By decomposing "it is slow" into specific, testable subproblems, the developer can measure each component independently and find the actual bottleneck.

Writing a Business Report

Even a writing task benefits from decomposition.

Quarterly Business Report:

  Data gathering:
    - Revenue figures
    - Expense summaries
    - Customer metrics
    - Project status updates

  Analysis:
    - Quarter-over-quarter trends
    - Performance vs targets
    - Key wins and losses
    - Market context

  Writing:
    - Executive summary
    - Financial section
    - Operations section
    - Forward-looking section

  Review:
    - Fact-checking numbers
    - Peer review for clarity
    - Manager approval
    - Final formatting

The Decomposition Test

How do you know if you have decomposed well? Apply these checks:

Good decomposition:
  [x] Each subproblem can be understood on its own
  [x] Each subproblem can be worked on independently (mostly)
  [x] The subproblems are roughly similar in size
  [x] Solving all subproblems solves the original problem
  [x] No major aspect of the original problem is missing

Poor decomposition:
  [ ] One subproblem is 80% of the work (not broken down enough)
  [ ] Subproblems cannot be worked on without constant reference
      to other subproblems (too interdependent)
  [ ] Important aspects of the problem are not covered
  [ ] The pieces do not add up to the whole

Common Pitfalls

Not decomposing enough

The most common mistake is stopping too early. "Handle the food" for a wedding is not decomposed enough. It should be: choose a caterer, plan the menu, handle dietary restrictions, arrange tastings, confirm quantities, plan the bar. Keep breaking things down until each piece feels actionable.

Decomposing too much

The opposite mistake is breaking things into pieces so small that the overhead of managing them exceeds the benefit. You do not need to decompose "buy milk" into "open car door, sit in car, insert key." Use judgment about what level of granularity is helpful.
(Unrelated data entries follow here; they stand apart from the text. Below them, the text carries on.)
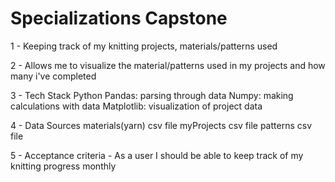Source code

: # Specializations Capstone
1 - Keeping track of my knitting projects, materials/patterns used
    
2 - Allows me to visualize the material/patterns used in my projects and how many i've completed
    
3 - Tech Stack
    Python
    Pandas: parsing through data
    Numpy: making calculations with data
    Matplotlib: visualization of project data
    
4 - Data Sources
    materials(yarn) csv file
    myProjects csv file
    patterns csv file
    
5 - Acceptance criteria
    - As a user I should be able to keep track of my knitting progress monthly
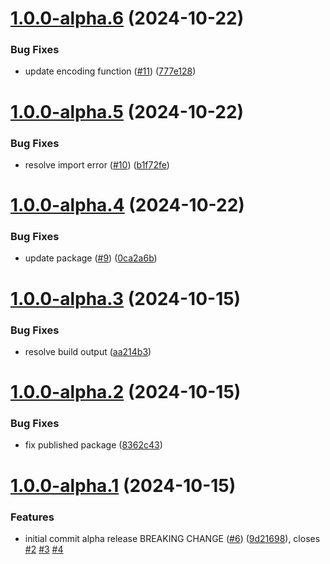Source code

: # [1.0.0-alpha.6](https://github.com/TrustVC/trustvc/compare/v1.0.0-alpha.5...v1.0.0-alpha.6) (2024-10-22)


### Bug Fixes

* update encoding function ([#11](https://github.com/TrustVC/trustvc/issues/11)) ([777e128](https://github.com/TrustVC/trustvc/commit/777e128683c89b2b05d658c8a86ed4c45f372a56))

# [1.0.0-alpha.5](https://github.com/TrustVC/trustvc/compare/v1.0.0-alpha.4...v1.0.0-alpha.5) (2024-10-22)


### Bug Fixes

* resolve import error ([#10](https://github.com/TrustVC/trustvc/issues/10)) ([b1f72fe](https://github.com/TrustVC/trustvc/commit/b1f72fe91aa1c334e7a0328838a4ffe28245ad56))

# [1.0.0-alpha.4](https://github.com/TrustVC/trustvc/compare/v1.0.0-alpha.3...v1.0.0-alpha.4) (2024-10-22)


### Bug Fixes

* update package ([#9](https://github.com/TrustVC/trustvc/issues/9)) ([0ca2a6b](https://github.com/TrustVC/trustvc/commit/0ca2a6b087f6883e5b39fabe80231d71269b58c1))

# [1.0.0-alpha.3](https://github.com/TrustVC/trustvc/compare/v1.0.0-alpha.2...v1.0.0-alpha.3) (2024-10-15)


### Bug Fixes

* resolve build output ([aa214b3](https://github.com/TrustVC/trustvc/commit/aa214b3587a3af086e45f170e617569b8bd58f1b))

# [1.0.0-alpha.2](https://github.com/TrustVC/trustvc/compare/v1.0.0-alpha.1...v1.0.0-alpha.2) (2024-10-15)


### Bug Fixes

* fix published package ([8362c43](https://github.com/TrustVC/trustvc/commit/8362c43c502a0284239633797486ba7e1550bbe8))

# [1.0.0-alpha.1](https://github.com/TrustVC/trustvc/compare/v0.0.0...v1.0.0-alpha.1) (2024-10-15)


### Features

* initial commit alpha release BREAKING CHANGE ([#6](https://github.com/TrustVC/trustvc/issues/6)) ([9d21698](https://github.com/TrustVC/trustvc/commit/9d2169870fc38fd246786b992ec563f28a1ef421)), closes [#2](https://github.com/TrustVC/trustvc/issues/2) [#3](https://github.com/TrustVC/trustvc/issues/3) [#4](https://github.com/TrustVC/trustvc/issues/4)
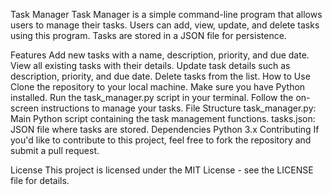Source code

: Task Manager
Task Manager is a simple command-line program that allows users to manage their tasks. Users can add, view, update, and delete tasks using this program. Tasks are stored in a JSON file for persistence.

Features
Add new tasks with a name, description, priority, and due date.
View all existing tasks with their details.
Update task details such as description, priority, and due date.
Delete tasks from the list.
How to Use
Clone the repository to your local machine.
Make sure you have Python installed.
Run the task_manager.py script in your terminal.
Follow the on-screen instructions to manage your tasks.
File Structure
task_manager.py: Main Python script containing the task management functions.
tasks.json: JSON file where tasks are stored.
Dependencies
Python 3.x
Contributing
If you'd like to contribute to this project, feel free to fork the repository and submit a pull request.

License
This project is licensed under the MIT License - see the LICENSE file for details.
Forgetting dependencies between parts

Decomposition does not mean the parts are completely independent. A venue choice affects catering options. A database design affects API design. Always identify which subproblems depend on which others and sequence accordingly.

Assuming your first decomposition is final

Decomposition is iterative. Your first attempt will miss things. As you work on subproblems, you will discover new ones, realize some should be merged, and find that others need further breakdown. This is normal.

Losing sight of the whole

When you are deep in a subproblem, it is easy to optimize that piece in ways that conflict with the overall goal. Periodically step back and check that your subproblems still serve the original objective.

Key Takeaways

  • Decomposition is breaking a complex problem into smaller, manageable subproblems. It is typically the first step in problem-solving because you cannot address what you have not untangled.
  • Identify subproblems by asking: what are the parts, what comes first, who could handle this independently, and what types of work are involved.
  • Good decomposition enables parallel work, clearer thinking, and measurable progress on each piece.
  • The same skill applies to planning a vacation, opening a bakery, building a web app, or debugging a performance issue.
  • Keep decomposing until each piece is actionable, but stop before the overhead of managing tiny pieces outweighs the benefit.